The study finds that “a considerable proportion of the literature invokes speculative criteria such as consciousness, sentience, or autonomy.” The papers assume with high confidence that AI will attain these criteria, with AI developing into AGI or superintelligence. The review finds “Advocacy for functionalism as a theory of mind, treating AGI as an emergent process in the machine.” Yet the concepts remain vague. “AGI and its development paths are ill-defined.”
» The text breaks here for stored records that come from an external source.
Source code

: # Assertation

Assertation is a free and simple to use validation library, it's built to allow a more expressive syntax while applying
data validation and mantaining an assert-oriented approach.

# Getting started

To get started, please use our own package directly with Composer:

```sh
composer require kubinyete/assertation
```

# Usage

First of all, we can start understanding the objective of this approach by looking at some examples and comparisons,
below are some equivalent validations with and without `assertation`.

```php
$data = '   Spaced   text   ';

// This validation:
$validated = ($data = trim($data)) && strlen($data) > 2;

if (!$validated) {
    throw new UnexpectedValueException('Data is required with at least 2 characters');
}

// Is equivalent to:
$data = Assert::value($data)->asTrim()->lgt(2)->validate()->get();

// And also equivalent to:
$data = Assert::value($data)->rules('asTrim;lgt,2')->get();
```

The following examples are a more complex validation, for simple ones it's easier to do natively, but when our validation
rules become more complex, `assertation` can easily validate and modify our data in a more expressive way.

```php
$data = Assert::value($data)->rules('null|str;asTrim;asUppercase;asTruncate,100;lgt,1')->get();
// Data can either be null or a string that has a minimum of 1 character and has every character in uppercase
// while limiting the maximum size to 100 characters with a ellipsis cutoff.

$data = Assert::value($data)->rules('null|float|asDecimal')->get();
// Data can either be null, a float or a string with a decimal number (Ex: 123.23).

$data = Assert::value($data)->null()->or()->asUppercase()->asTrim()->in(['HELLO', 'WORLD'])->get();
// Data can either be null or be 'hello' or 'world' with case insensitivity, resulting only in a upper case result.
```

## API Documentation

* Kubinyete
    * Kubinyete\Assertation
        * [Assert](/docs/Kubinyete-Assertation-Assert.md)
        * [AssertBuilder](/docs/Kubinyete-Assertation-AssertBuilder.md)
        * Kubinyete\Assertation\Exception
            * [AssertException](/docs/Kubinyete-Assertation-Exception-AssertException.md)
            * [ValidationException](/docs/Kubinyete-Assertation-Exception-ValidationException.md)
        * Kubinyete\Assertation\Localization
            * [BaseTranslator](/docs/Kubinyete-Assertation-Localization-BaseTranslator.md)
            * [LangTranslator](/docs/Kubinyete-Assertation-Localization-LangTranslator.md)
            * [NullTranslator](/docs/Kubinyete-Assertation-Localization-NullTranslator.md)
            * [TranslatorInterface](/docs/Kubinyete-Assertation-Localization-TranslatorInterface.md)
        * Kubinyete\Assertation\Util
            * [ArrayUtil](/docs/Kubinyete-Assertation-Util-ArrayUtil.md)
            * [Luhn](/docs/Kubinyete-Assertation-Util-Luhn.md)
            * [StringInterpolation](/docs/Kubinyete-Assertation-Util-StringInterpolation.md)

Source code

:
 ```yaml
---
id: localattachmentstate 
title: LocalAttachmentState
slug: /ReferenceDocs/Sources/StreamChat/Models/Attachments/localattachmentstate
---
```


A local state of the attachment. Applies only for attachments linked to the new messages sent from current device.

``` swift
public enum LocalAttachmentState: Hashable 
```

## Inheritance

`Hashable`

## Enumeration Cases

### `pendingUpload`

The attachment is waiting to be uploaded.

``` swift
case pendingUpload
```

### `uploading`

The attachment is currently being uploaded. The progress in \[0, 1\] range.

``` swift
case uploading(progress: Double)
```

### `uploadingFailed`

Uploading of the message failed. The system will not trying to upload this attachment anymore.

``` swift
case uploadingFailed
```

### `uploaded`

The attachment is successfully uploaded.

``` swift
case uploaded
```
In the authors’ own words:
“The navigation of these categories quickly comes along with a new background condition: a jump from assessing Artificial Intelligence to a much more speculative object of investigation, namely the attainment of Artificial General Intelligence—often used interchangeably with terms such as singularity and superintelligence—and the accompanying risks of such development. Both this jump and the related concepts, however, remain vaguely outlined and ill-defined within the corpus at hand.”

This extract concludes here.